> Material provided
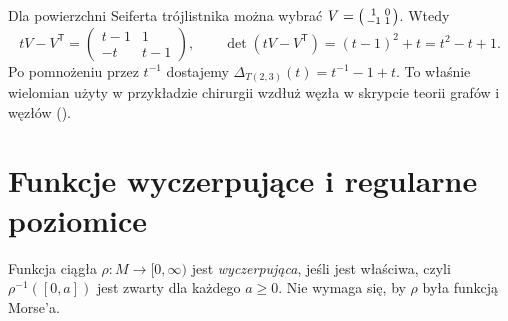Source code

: \begin{przyklad}
Dla powierzchni Seiferta trójlistnika można wybrać
$V=\begin{psmallmatrix}1&0\\-1&1\end{psmallmatrix}$.
Wtedy
\[
 tV-V^{\mathsf T}
 =\begin{pmatrix}t-1&1\\-t&t-1\end{pmatrix},
 \qquad \det(tV-V^{\mathsf T})=(t-1)^2+t=t^2-t+1.
\]
Po pomnożeniu przez $t^{-1}$ dostajemy
$\Delta_{T(2,3)}(t)=t^{-1}-1+t$.
To właśnie wielomian użyty w przykładzie chirurgii
wzdłuż węzła w skrypcie teorii grafów i węzłów
().
\end{przyklad}

\section{Funkcje wyczerpujące i regularne poziomice}
\label{sec:wyczerpujace-15}

\begin{definicja}
\label{def:wyczerpujaca-15}
Funkcja ciągła $\rho:M\to[0,\infty)$ jest
\emph{wyczerpująca}, jeśli jest właściwa,
czyli $\rho^{-1}([0,a])$ jest zwarty
dla każdego $a\geq0$.
Nie wymaga się, by $\rho$ była
funkcją Morse'a.
\end{definicja}

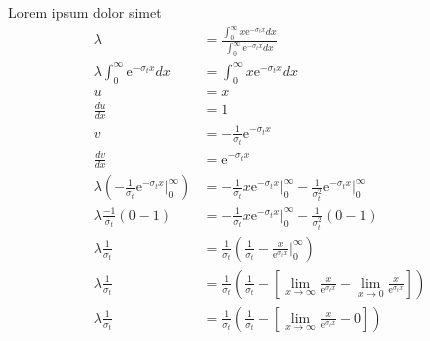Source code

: \documentclass{hw}
\begin{document}
\solution
    Lorem ipsum dolor simet
    \begin{align*}
        \lambda &= \frac{\int_0^\infty x \mathrm{e}^{-\sigma_t x} dx }{\int_0^\infty \mathrm{e}^{-\sigma_t x} dx} \\
        \lambda \int_0^\infty \mathrm{e}^{-\sigma_t x} dx &= \int_0^\infty x \mathrm{e}^{-\sigma_t x} dx \\
        u &= x \\
        \frac{du}{dx} &= 1 \\
        v &= -\frac{1}{\sigma_t} \mathrm{e}^{-\sigma_t x} \\
        \frac{dv}{dx} &= \mathrm{e}^{-\sigma_t x} \\
        \lambda \left(-\frac{1}{\sigma_t} \mathrm{e}^{-\sigma_t x} \Big|_0^\infty\right) &= -\frac{1}{\sigma_t} x \mathrm{e}^{-\sigma_t x}\Big|_0^\infty - \frac{1}{\sigma_t^2}\mathrm{e}^{-\sigma_t x}\Big|_0^\infty \\
        \lambda \frac{-1}{\sigma_t} \left( 0 - 1 \right) &= -\frac{1}{\sigma_t} x \mathrm{e}^{-\sigma_t x}\Big|_0^\infty - \frac{1}{\sigma_t^2} \left( 0 - 1 \right) \\
        \lambda \frac{1}{\sigma_t} &= \frac{1}{\sigma_t} \left( \frac{1}{\sigma_t} - \frac{x}{\mathrm{e}^{\sigma_t x}}\Big|_0^\infty \right) \\
        \lambda \frac{1}{\sigma_t} &= \frac{1}{\sigma_t} \left( \frac{1}{\sigma_t} - \left[ \lim_{x\to\infty}\frac{x}{\mathrm{e}^{\sigma_t x}} - \lim_{x\to0}\frac{x}{\mathrm{e}^{\sigma_t x}} \right] \right) \\
        \lambda \frac{1}{\sigma_t} &= \frac{1}{\sigma_t} \left( \frac{1}{\sigma_t} - \left[ \lim_{x\to\infty}\frac{x}{\mathrm{e}^{\sigma_t x}} - 0 \right] \right) \\
    \end{align*}
\end{document}
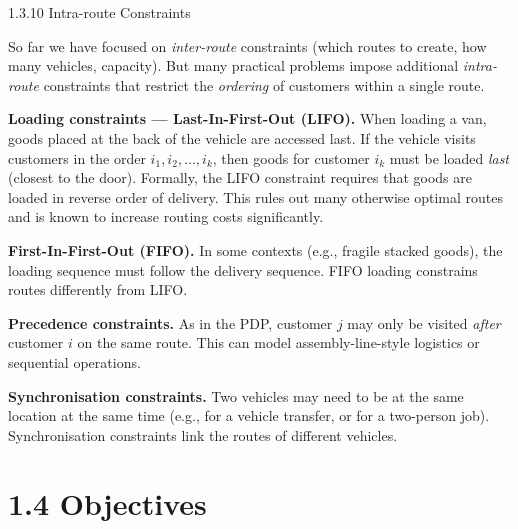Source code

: \documentclass[aspectratio=169,10pt]{beamer}
\begin{document}
\begin{frame}[allowframebreaks]{1.3.10 Intra-route Constraints}

So far we have focused on \emph{inter-route} constraints (which routes to create,
how many vehicles, capacity).  But many practical problems impose additional
\emph{intra-route} constraints that restrict the \emph{ordering} of customers within
a single route.

\medskip
\textbf{Loading constraints --- Last-In-First-Out (LIFO).}
When loading a van, goods placed at the back of the vehicle are accessed last.
If the vehicle visits customers in the order $i_1, i_2, \ldots, i_k$, then goods
for customer $i_k$ must be loaded \emph{last} (closest to the door).  Formally,
the LIFO constraint requires that goods are loaded in reverse order of delivery.
This rules out many otherwise optimal routes and is known to increase routing costs
significantly.

\medskip
\textbf{First-In-First-Out (FIFO).}
In some contexts (e.g., fragile stacked goods), the loading sequence must follow the
delivery sequence.  FIFO loading constrains routes differently from LIFO.

\medskip
\textbf{Precedence constraints.}
As in the PDP, customer $j$ may only be visited \emph{after} customer $i$ on the
same route.  This can model assembly-line-style logistics or sequential operations.

\medskip
\textbf{Synchronisation constraints.}
Two vehicles may need to be at the same location at the same time (e.g., for a
vehicle transfer, or for a two-person job).  Synchronisation constraints link
the routes of different vehicles.

\end{frame}

\section{1.4 Objectives}
\end{document}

> About this task
Transcribe the listing in full and omit the pictures.

> Task answer
Source code

: \begin{przyklad}
Dla powierzchni Seiferta trójlistnika można wybrać
$V=\begin{psmallmatrix}1&0\\-1&1\end{psmallmatrix}$.
Wtedy
\[
 tV-V^{\mathsf T}
 =\begin{pmatrix}t-1&1\\-t&t-1\end{pmatrix},
 \qquad \det(tV-V^{\mathsf T})=(t-1)^2+t=t^2-t+1.
\]
Po pomnożeniu przez $t^{-1}$ dostajemy
$\Delta_{T(2,3)}(t)=t^{-1}-1+t$.
To właśnie wielomian użyty w przykładzie chirurgii
wzdłuż węzła w skrypcie teorii grafów i węzłów
().
\end{przyklad}

\section{Funkcje wyczerpujące i regularne poziomice}
\label{sec:wyczerpujace-15}

\begin{definicja}
\label{def:wyczerpujaca-15}
Funkcja ciągła $\rho:M\to[0,\infty)$ jest
\emph{wyczerpująca}, jeśli jest właściwa,
czyli $\rho^{-1}([0,a])$ jest zwarty
dla każdego $a\geq0$.
Nie wymaga się, by $\rho$ była
funkcją Morse'a.
\end{definicja}

Source code

: \documentclass{hw}
\begin{document}
\solution
    Lorem ipsum dolor simet
    \begin{align*}
        \lambda &= \frac{\int_0^\infty x \mathrm{e}^{-\sigma_t x} dx }{\int_0^\infty \mathrm{e}^{-\sigma_t x} dx} \\
        \lambda \int_0^\infty \mathrm{e}^{-\sigma_t x} dx &= \int_0^\infty x \mathrm{e}^{-\sigma_t x} dx \\
        u &= x \\
        \frac{du}{dx} &= 1 \\
        v &= -\frac{1}{\sigma_t} \mathrm{e}^{-\sigma_t x} \\
        \frac{dv}{dx} &= \mathrm{e}^{-\sigma_t x} \\
        \lambda \left(-\frac{1}{\sigma_t} \mathrm{e}^{-\sigma_t x} \Big|_0^\infty\right) &= -\frac{1}{\sigma_t} x \mathrm{e}^{-\sigma_t x}\Big|_0^\infty - \frac{1}{\sigma_t^2}\mathrm{e}^{-\sigma_t x}\Big|_0^\infty \\
        \lambda \frac{-1}{\sigma_t} \left( 0 - 1 \right) &= -\frac{1}{\sigma_t} x \mathrm{e}^{-\sigma_t x}\Big|_0^\infty - \frac{1}{\sigma_t^2} \left( 0 - 1 \right) \\
        \lambda \frac{1}{\sigma_t} &= \frac{1}{\sigma_t} \left( \frac{1}{\sigma_t} - \frac{x}{\mathrm{e}^{\sigma_t x}}\Big|_0^\infty \right) \\
        \lambda \frac{1}{\sigma_t} &= \frac{1}{\sigma_t} \left( \frac{1}{\sigma_t} - \left[ \lim_{x\to\infty}\frac{x}{\mathrm{e}^{\sigma_t x}} - \lim_{x\to0}\frac{x}{\mathrm{e}^{\sigma_t x}} \right] \right) \\
        \lambda \frac{1}{\sigma_t} &= \frac{1}{\sigma_t} \left( \frac{1}{\sigma_t} - \left[ \lim_{x\to\infty}\frac{x}{\mathrm{e}^{\sigma_t x}} - 0 \right] \right) \\
    \end{align*}
\end{document}
Source code

: \documentclass[aspectratio=169,10pt]{beamer}
\begin{document}
\begin{frame}[allowframebreaks]{1.3.10 Intra-route Constraints}

So far we have focused on \emph{inter-route} constraints (which routes to create,
how many vehicles, capacity).  But many practical problems impose additional
\emph{intra-route} constraints that restrict the \emph{ordering} of customers within
a single route.

\medskip
\textbf{Loading constraints --- Last-In-First-Out (LIFO).}
When loading a van, goods placed at the back of the vehicle are accessed last.
If the vehicle visits customers in the order $i_1, i_2, \ldots, i_k$, then goods
for customer $i_k$ must be loaded \emph{last} (closest to the door).  Formally,
the LIFO constraint requires that goods are loaded in reverse order of delivery.
This rules out many otherwise optimal routes and is known to increase routing costs
significantly.

\medskip
\textbf{First-In-First-Out (FIFO).}
In some contexts (e.g., fragile stacked goods), the loading sequence must follow the
delivery sequence.  FIFO loading constrains routes differently from LIFO.

\medskip
\textbf{Precedence constraints.}
As in the PDP, customer $j$ may only be visited \emph{after} customer $i$ on the
same route.  This can model assembly-line-style logistics or sequential operations.

\medskip
\textbf{Synchronisation constraints.}
Two vehicles may need to be at the same location at the same time (e.g., for a
vehicle transfer, or for a two-person job).  Synchronisation constraints link
the routes of different vehicles.

\end{frame}

\section{1.4 Objectives}
\end{document}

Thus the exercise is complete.